Khutbah Jum'at: Ziarah Kubur Antara Yang Sunnah dan Yang Bid’ah

بسم الله الرحمن الرحيم



Khutbah Jum'at

Ziarah Kubur Antara Yang Sunnah dan Yang Bid’ah

Oleh: Marwan Hadidi, M.Pd.I

Khutbah I

إنَّ الْحَمْدَ لِلَّهِ نَحْمَدُهُ وَنَسْتَعِينُهُ وَنَسْتَغْفِرُهُ وَنَعُوذُ بِاللَّهِ مِنْ شُرُورِ أَنْفُسِنَا وَمِنْ سَيِّئَاتِ أَعْمَالِنَا مَنْ يَهْدِهِ اللَّهُ فَلَا مُضِلَّ لَهُ وَمَنْ يُضْلِلْ فَلَا هَادِيَ لَهُ وَأَشْهَدُ أَنْ لَا إِلَهَ إِلَّا اللَّهُ وَحْدَهُ لَا شَرِيكَ لَهُ وَ أَشْهَدُ أَنَّ مُحَمَّدًا عَبْدُهُ وَرَسُولُهُ

يَا أَيُّهَا الَّذِينَ آمَنُواْ اتَّقُواْ اللّهَ حَقَّ تُقَاتِهِ وَلاَ تَمُوتُنَّ إِلاَّ وَأَنتُم مُّسْلِمُونَ

يَا أَيُّهَا النَّاسُ اتَّقُواْ رَبَّكُمُ الَّذِي خَلَقَكُم مِّن نَّفْسٍ وَاحِدَةٍ وَخَلَقَ مِنْهَا زَوْجَهَا وَبَثَّ مِنْهُمَا رِجَالاً كَثِيرًا وَنِسَاء وَاتَّقُواْ اللّهَ الَّذِي تَسَاءلُونَ بِهِ وَالأَرْحَامَ إِنَّ اللّهَ كَانَ عَلَيْكُمْ رَقِيبًا

يَا أَيُّهَا الَّذِينَ آمَنُوا اتَّقُوا اللَّهَ وَقُولُوا قَوْلًا سَدِيدًا --يُصْلِحْ لَكُمْ أَعْمَالَكُمْ وَيَغْفِرْ لَكُمْ ذُنُوبَكُمْ وَمَن يُطِعْ اللَّهَ وَرَسُولَهُ فقَدْ فَازَ فوْزًا عَظِيمًا.

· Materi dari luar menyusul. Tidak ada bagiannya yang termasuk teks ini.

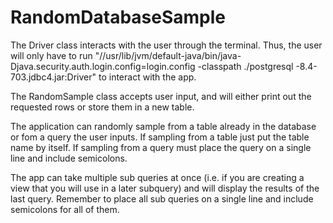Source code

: # RandomDatabaseSample

The Driver class interacts with the user through the terminal. Thus, the user will only have to run "//usr/lib/jvm/default-java/bin/java-Djava.security.auth.login.config=login.config -classpath ./postgresql -8.4-703.jdbc4.jar:Driver" to interact with the app. 

The RandomSample class accepts user input, and will either print out the requested rows or store them in a new table.

The application can randomly sample from a table already in the database or fom a query the user inputs. If sampling from a table just put the table name by itself. If sampling from a query must place the query on a single line and include semicolons.

The app can take multiple sub queries at once (i.e. if you are creating a view that you will use in a later subquery) and will display the results of the last query. Remember to place all sub queries on a single line and include semicolons for all of them.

 أَمَّا بَعْدُ: فَإِنَّ خَيْرَ الْحَدِيْثِ كِتَابُ اللهِ وَخَيْرَ الْهُدَى هُدَيُ مُحَمَّدٍ وَشَرَّ الْأُمُوْرِ مُحْدَثَاثُهَا وَكُلَّ بِدْعَةٍ ضَلاَلَةٌ

 

Ma'asyiral muslimin sidang shalat Jum'at rahimakumullah

Pertama-tama kita panjatkan puja dan puji syukur kepada Allah Subhaanahu wa Ta'ala yang telah memberikan kepada kita berbagai nikmat, terutama nikmat Islam dan nikmat taufiq sehingga kita dapat melangkahkan kaki kita menuju rumah-Nya melaksanakan salah satu perintah-Nya yaitu shalat Jumat berjamaah.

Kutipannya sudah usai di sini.